Заключим анализ "Молчаливой женщины" кратким обзором системы
театральности этой пьесы. В каждой из своих четырех великих комедий Джонсон
дает весьма своеобразное решение идейно-эстетической проблемы театральности.
В "Молчаливой женщине" мы встречаемся с блистательной находкой. Вплоть до
финала в пьесе сохраняется театральная иллюзия (прямого контакта со
зрительным залом нет), а художественная реальность произведения содержит
пласт собственно "реальной" жизни и весьма условный, "очужденный" для
зрителя план игровой действительности - розыгрыша Мороуза. Зритель не
обманывается ни на миг в сценах, где появляются под разными личинами Трувит
и другие персонажи, играющие роли почтальона, юристов и др. В частности,
зритель отлично видит игровой характер сцен, в которых Эписин выступает в
роли молчаливой женщины. Но он, как и другие персонажи пьесы, кроме Дофина,
не догадывается, что Эписин играет роль женщины. В кульминационный момент
комедии, когда оказывается, что Эписин - юноша, и зритель смеется над
уничтожением игровой иллюзии внутри художественной реальности пьесы, он
внезапно осознает, что происходит прорыв театральной иллюзии на уровне
спектакля. Все роли в спектаклях труппы Королевской капеллы исполнялись
мальчиками 13-15 лет. Юноша, снявший женский парик и одежду Эписин, снял с
себя и театральную роль вообще, представ перед публикой как исполнитель.

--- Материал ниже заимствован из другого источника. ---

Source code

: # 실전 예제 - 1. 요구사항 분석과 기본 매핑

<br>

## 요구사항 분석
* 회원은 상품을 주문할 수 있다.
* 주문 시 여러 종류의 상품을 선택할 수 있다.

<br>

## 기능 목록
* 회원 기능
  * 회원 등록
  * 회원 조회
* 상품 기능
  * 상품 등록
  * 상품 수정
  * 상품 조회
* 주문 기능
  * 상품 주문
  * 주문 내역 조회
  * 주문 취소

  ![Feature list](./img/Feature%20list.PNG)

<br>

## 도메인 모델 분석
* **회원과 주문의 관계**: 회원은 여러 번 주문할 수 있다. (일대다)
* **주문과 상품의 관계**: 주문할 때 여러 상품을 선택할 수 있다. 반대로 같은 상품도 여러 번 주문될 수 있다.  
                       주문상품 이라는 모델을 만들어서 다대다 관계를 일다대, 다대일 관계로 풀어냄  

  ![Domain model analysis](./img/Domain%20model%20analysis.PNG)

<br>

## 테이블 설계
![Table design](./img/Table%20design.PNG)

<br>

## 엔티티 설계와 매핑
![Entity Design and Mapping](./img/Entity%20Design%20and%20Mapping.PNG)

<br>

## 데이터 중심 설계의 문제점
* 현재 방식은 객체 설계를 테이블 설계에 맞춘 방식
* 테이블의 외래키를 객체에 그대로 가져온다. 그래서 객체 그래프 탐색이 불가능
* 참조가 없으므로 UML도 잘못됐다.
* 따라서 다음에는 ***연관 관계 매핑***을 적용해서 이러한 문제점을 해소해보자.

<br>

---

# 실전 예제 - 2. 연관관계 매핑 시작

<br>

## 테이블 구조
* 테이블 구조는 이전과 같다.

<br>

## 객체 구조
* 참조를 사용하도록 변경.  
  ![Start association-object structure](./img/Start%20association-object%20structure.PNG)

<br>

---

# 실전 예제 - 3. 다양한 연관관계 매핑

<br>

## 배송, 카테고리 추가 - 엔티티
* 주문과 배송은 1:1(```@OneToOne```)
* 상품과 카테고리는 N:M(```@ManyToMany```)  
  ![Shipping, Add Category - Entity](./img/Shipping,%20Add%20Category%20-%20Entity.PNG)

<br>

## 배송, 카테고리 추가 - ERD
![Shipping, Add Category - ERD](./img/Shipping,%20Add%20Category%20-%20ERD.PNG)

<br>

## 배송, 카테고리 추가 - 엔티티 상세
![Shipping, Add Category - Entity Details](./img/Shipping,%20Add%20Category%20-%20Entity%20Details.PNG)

Таким образом, драматург, не посвящая зрителя в сюжетный ход,
задуманный Дофином, не отступает от художественного закона, согласно
которому зритель должен знать все условия, необходимые для правильного
понимания театрального действия. Он знает, что все роли исполняются
мальчиками, но театральная иллюзия заставляет его на время забыть об этом.
Розыгрыш, который учинен с Мороузом, оказывается одновременно розыгрышем и
Мороуза, и действующих лиц комедии, и самого зрительного зала. Этим самым
кульминация "Молчаливой женщины" объединяет все уровни спектакля в
празднично-игровую действительность, жизнь и искусство выступают в смеховом
гротескном единстве женщины-мужчины, персонажа-исполнителя, пьесы-аудитории.
Уже в качестве послесловия к разбору "Молчаливой женщины" кажется
уместным коснуться еще одной проблемы. Народно-праздничная культура,
традиции которой в ренессансно-гуманистическом духе были переработаны в
"Молчаливой женщине", как и других комедиях Джонсона, развивалась на
протяжении чрезвычайно длительного времени. В ней в "снятом" виде
запечатлелись времена дикости человеческого общества (например, как
свидетельствует этнография, в ряде примитивных обществ убийство вождей
практиковалось в прямом, а не переносном смысле). В ней уже не в "снятом", а
в непосредственном плане отразились такие элементы средневековой
действительности, как закрепощенное положение женщины, культ силы и
презрение к слабости, наконец, даже отсутствие гигиенических навыков,
неумеренность в еде и питье во время праздника (нелишне напомнить, что даже
при дворах европейских государств в XVI - XVII вв. объедание и пьянство за
столом были нормой). Да, разумеется, брань, экскременты, обжорство в системе
народно-праздничных мотивов и форм имели не циничный, оскорбительный и
односторонне снижающий смысл, какой они приобрели в последующие века
буржуазного развития, а возрождающий, приобщающий к гротескно-телесному
началу. Но не следует и романтизировать эти конкретно-исторические формы
народной культуры. Чрезвычайно характерны с этой точки зрения эстетические
позиции "новых левых" во главе с Маркузе и др. Сторонники Маркузе пытаются
доказать, что в современном обществе "буржуазными" стали не только
господствующая экономика, политическая теория и практика, не только
психология, но даже и органы чувств, т. е. психофизиологическая сфера.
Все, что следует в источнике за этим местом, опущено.